EXERCISE INPUT:
◆ ◆ ◆ ◆

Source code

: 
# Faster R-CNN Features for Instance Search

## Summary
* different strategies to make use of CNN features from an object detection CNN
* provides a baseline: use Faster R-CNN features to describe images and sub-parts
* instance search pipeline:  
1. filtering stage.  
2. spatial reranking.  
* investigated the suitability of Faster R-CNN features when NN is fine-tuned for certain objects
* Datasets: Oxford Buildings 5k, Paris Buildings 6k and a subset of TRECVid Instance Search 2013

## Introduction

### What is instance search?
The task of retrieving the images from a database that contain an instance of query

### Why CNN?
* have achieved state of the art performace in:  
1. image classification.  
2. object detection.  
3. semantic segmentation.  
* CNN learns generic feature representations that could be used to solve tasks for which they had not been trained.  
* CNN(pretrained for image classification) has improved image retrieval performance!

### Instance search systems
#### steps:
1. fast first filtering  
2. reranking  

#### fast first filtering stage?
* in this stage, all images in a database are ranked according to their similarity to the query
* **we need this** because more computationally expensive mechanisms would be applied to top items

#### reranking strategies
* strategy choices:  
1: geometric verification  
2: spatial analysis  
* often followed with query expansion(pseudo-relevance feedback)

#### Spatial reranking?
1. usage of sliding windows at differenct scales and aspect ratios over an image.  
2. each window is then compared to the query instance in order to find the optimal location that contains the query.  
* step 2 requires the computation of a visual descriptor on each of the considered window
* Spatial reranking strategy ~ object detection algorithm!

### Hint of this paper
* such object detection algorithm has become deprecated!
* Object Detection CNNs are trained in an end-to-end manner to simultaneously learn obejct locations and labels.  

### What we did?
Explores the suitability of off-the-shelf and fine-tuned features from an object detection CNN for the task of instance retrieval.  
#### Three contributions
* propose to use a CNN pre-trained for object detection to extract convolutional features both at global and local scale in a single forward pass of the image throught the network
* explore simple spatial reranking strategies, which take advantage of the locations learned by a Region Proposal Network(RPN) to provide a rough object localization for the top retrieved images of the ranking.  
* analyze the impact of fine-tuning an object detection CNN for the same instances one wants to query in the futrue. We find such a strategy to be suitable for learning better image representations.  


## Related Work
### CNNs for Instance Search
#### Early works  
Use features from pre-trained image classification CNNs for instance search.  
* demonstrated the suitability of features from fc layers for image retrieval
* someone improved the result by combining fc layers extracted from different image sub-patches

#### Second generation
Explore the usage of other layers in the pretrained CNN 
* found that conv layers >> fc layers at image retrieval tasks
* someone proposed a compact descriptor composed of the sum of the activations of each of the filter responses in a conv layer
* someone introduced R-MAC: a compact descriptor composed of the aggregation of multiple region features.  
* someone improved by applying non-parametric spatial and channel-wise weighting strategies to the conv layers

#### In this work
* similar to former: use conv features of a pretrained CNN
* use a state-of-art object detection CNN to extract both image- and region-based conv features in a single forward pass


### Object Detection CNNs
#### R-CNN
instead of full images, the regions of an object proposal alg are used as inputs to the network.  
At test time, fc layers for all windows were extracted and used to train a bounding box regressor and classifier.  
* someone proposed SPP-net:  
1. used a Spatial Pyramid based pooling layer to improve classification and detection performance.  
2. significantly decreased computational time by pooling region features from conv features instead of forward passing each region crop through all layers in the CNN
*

◆ ◆ ◆ ◆

TASK: Look above for the line holding "object detection algorithm!". Print it and every line after it, exactly, through the line holding "instead of full".

SOLUTION FOR THIS PROBLEM:
* Spatial reranking strategy ~ object detection algorithm!

### Hint of this paper
* such object detection algorithm has become deprecated!
* Object Detection CNNs are trained in an end-to-end manner to simultaneously learn obejct locations and labels.  

### What we did?
Explores the suitability of off-the-shelf and fine-tuned features from an object detection CNN for the task of instance retrieval.  
#### Three contributions
* propose to use a CNN pre-trained for object detection to extract convolutional features both at global and local scale in a single forward pass of the image throught the network
* explore simple spatial reranking strategies, which take advantage of the locations learned by a Region Proposal Network(RPN) to provide a rough object localization for the top retrieved images of the ranking.  
* analyze the impact of fine-tuning an object detection CNN for the same instances one wants to query in the futrue. We find such a strategy to be suitable for learning better image representations.  


## Related Work
### CNNs for Instance Search
#### Early works  
Use features from pre-trained image classification CNNs for instance search.  
* demonstrated the suitability of features from fc layers for image retrieval
* someone improved the result by combining fc layers extracted from different image sub-patches

#### Second generation
Explore the usage of other layers in the pretrained CNN 
* found that conv layers >> fc layers at image retrieval tasks
* someone proposed a compact descriptor composed of the sum of the activations of each of the filter responses in a conv layer
* someone introduced R-MAC: a compact descriptor composed of the aggregation of multiple region features.  
* someone improved by applying non-parametric spatial and channel-wise weighting strategies to the conv layers

#### In this work
* similar to former: use conv features of a pretrained CNN
* use a state-of-art object detection CNN to extract both image- and region-based conv features in a single forward pass


### Object Detection CNNs
#### R-CNN
instead of full images, the regions of an object proposal alg are used as inputs to the network.  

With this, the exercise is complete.